Though an expanded affiliate futures committee endorsed the proposal (the first in the history of CBS’s long relationship with the NCAA), affiliate officers cannot dictate whether individual affiliates sign or don’t sign the NCAA amendment to their affiliate agreements.
If CBS does not get the OK of stations representing 95 percent of the TV homes in the country-which sources regard as highly unlikely-the network can walk away from the deal with options ranging from resuming conversations with the affiliate boards to playing hardball, the latter regarded as the least likely.
Under the agreement, the network will give its affiliates and owned-and-operated stations:
* One additional 30-second spot each week in “Without a Trace” and “Judging Amy,” which raises the prime-time inventory floor to 109 30-second spots throughout the prime-time schedule each week. In the event of scheduling or significant ratings change for either show, the extra sports would be positioned in comparably ranked prime-time shows.
* Three additional spots per week (one each on Monday, Wednesday and Friday) in “CBS Evening News With Dan Rather,” or, according to a list of key agreement points obtained by TelevisionWeek, “(any successor CBS evening news program), subject to adjustment for significant ratings change.”
* Extension of the exclusivity provisions in the NFL cost-sharing agreement (signed in 2002) through Dec. 31, 2006.
The nonprime 30-second spots the affiliates are giving back to the network include:
* Two per day in “The Early Show”
* Four per night on “Late Late Show With Craig Kilborn”
* One per night in “Late Show With David Letterman”

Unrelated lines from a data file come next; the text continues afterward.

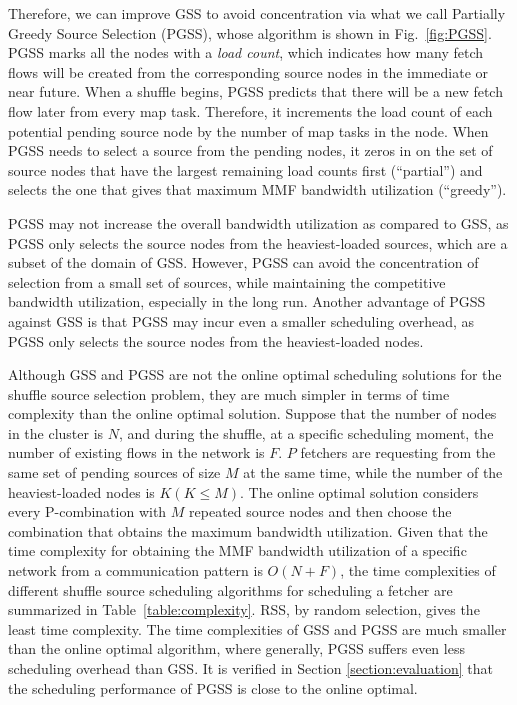 \documentclass[10pt,journal,compsoc]{IEEEtran}
\begin{document}
Therefore, we can improve GSS to avoid concentration via what we call Partially
Greedy Source Selection (PGSS), whose algorithm is shown in Fig.~\ref{fig:PGSS}.
PGSS marks all the nodes with a \emph{load count}, which indicates how many fetch flows will be created from
the corresponding source nodes in the immediate or near future.
When a shuffle begins, PGSS predicts that there will be a new fetch
flow later from every map task.
Therefore, it increments the load count of each potential pending
source node by the number of map tasks in the node.
When PGSS needs to select a source from the pending nodes, 
it zeros in on the set of source nodes that have the largest remaining load counts first (``partial'') and selects the one that gives that maximum MMF
bandwidth utilization (``greedy'').

PGSS may not increase the overall bandwidth utilization as compared to GSS, 
as PGSS only selects the source nodes from the heaviest-loaded
sources, which are a subset of the domain of GSS.
However, PGSS can avoid the concentration of selection from a small set
of sources,
while maintaining the competitive bandwidth utilization, especially in the long run. 
Another advantage of PGSS against GSS is that PGSS may incur
even a smaller scheduling overhead, 
as PGSS only selects the source nodes from the heaviest-loaded nodes. 

Although GSS and PGSS are not the online optimal scheduling solutions for the
shuffle source selection problem,
they are much simpler in terms of time complexity than the online
optimal solution. 
Suppose that the number of nodes in the cluster is $N$,
and during the shuffle, at a specific scheduling moment, 
the number of existing flows in the network is $F$.
$P$ fetchers are
requesting from the same set of pending sources of size $M$ at the same time, 
while the number of the heaviest-loaded nodes is $K(K \leq M)$.
The online optimal solution considers every P-combination with $M$ repeated source nodes and then choose the combination that obtains the maximum bandwidth utilization.  
Given that the time complexity for obtaining the MMF
bandwidth utilization
of a specific network from a communication pattern is $O(N+F)$, 
the time complexities of different shuffle source scheduling algorithms for scheduling a fetcher are summarized in Table~\ref{table:complexity}.
RSS, by random selection, gives the least time complexity. 
The time complexities of GSS and PGSS are much smaller than the online optimal algorithm, where generally, PGSS suffers even less scheduling overhead than GSS. 
It is verified in Section \ref{section:evaluation} that the scheduling
performance of PGSS is close to the online optimal.
\end{document}
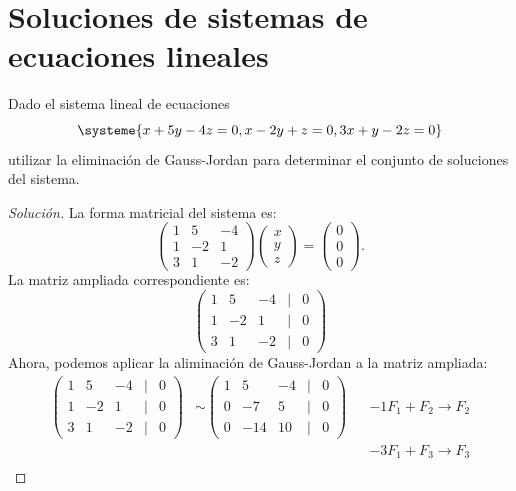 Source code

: \documentclass[a4,11pt]{aleph-notas}
\begin{document}
\encabezado

\section{Soluciones de sistemas de ecuaciones lineales}


\begin{ejer}
    Dado el sistema lineal de ecuaciones 
    \[
    \systeme{x+5y-4z=0, x-2y+z=0, 3x+y-2z=0}
    \]
    utilizar la eliminación de Gauss-Jordan para determinar el conjunto de soluciones del sistema.
\end{ejer}

\begin{proof}[Solución]\hspace{0pt}
    La forma matricial del sistema es:
    \[
    \begin{pmatrix}
    1&5&-4\\1&-2&1\\3&1&-2
    \end{pmatrix}
    \begin{pmatrix}
    x \\ y\\ z
    \end{pmatrix}
    =
    \begin{pmatrix}
    0 \\ 0\\ 0
    \end{pmatrix}.
    \]
    La matriz ampliada correspondiente es:
    \[
    \begin{pmatrix}
    1&5&-4&|&0\\
    1&-2&1&|&0\\
    3&1&-2&|&0
    \end{pmatrix}
    \]
    Ahora, podemos aplicar la aliminación de Gauss-Jordan a la matriz ampliada:
    \begin{align*}
      \begin{pmatrix}
        1&5&-4&|&0\\
        1&-2&1&|&0\\
        3&1&-2&|&0
      \end{pmatrix}
      & \sim 
      \begin{pmatrix}
        1&5&-4&|&0\\
        0&-7&5&|&0\\
        0&-14&10&|&0
      \end{pmatrix}
      && -1F_1+F_2\to F_2\\
      &&&-3F_1+F_3\to F_3\\

\end{align*}
\end{proof}
\end{document}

The agreement ends Dec. 31, 2014.
Neither network executives nor affiliate officers were available to talk about the ramifications of the deal after the announcement was made. Bob Lee, chairman of the CBS affiliate board and president and general manager of Schurz Communications-owned WDBJ-TV in Roanoke, Va., said in a statement: “The negotiations were lengthy, but ultimately, both parties listened to and delivered on the needs of the other, guaranteeing the future of one of the most exciting sporting events of the year on CBS stations for many years to come. We’ve shared in a lot of success these past few years, and this new agreement once again demonstrates that CBS and its stations continue to set the standard for network-affiliate relations.”
“The NCAA Men’s Basketball Championship has played an important part of the CBS schedule for 21 consecutive years, as it will at least through the year 2013,” said CBS Chairman and CEO Leslie Moonves.